> [Requirement]: Whenever a line of the data below holds the string "results", copy that line.
[Opening Given records section]
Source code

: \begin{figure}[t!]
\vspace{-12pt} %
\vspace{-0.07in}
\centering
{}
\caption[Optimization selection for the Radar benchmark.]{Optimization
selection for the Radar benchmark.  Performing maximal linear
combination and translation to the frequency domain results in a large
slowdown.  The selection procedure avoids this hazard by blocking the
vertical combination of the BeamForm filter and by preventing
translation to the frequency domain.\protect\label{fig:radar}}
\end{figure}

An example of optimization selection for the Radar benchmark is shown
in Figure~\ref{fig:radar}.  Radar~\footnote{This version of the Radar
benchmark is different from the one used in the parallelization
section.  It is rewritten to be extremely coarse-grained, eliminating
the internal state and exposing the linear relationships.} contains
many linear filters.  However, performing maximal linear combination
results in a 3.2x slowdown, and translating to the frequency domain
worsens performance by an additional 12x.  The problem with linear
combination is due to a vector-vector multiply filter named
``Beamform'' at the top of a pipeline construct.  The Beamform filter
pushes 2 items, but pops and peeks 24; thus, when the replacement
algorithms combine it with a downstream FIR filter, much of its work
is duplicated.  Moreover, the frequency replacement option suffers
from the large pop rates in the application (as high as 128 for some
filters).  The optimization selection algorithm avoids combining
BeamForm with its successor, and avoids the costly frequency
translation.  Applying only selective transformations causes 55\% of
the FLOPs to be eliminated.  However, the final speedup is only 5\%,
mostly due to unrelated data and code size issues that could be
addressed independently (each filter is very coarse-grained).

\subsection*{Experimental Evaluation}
[Closing Given records section]
> [Solution to this task]:
combination and translation to the frequency domain results in a large
results in a 3.2x slowdown, and translating to the frequency domain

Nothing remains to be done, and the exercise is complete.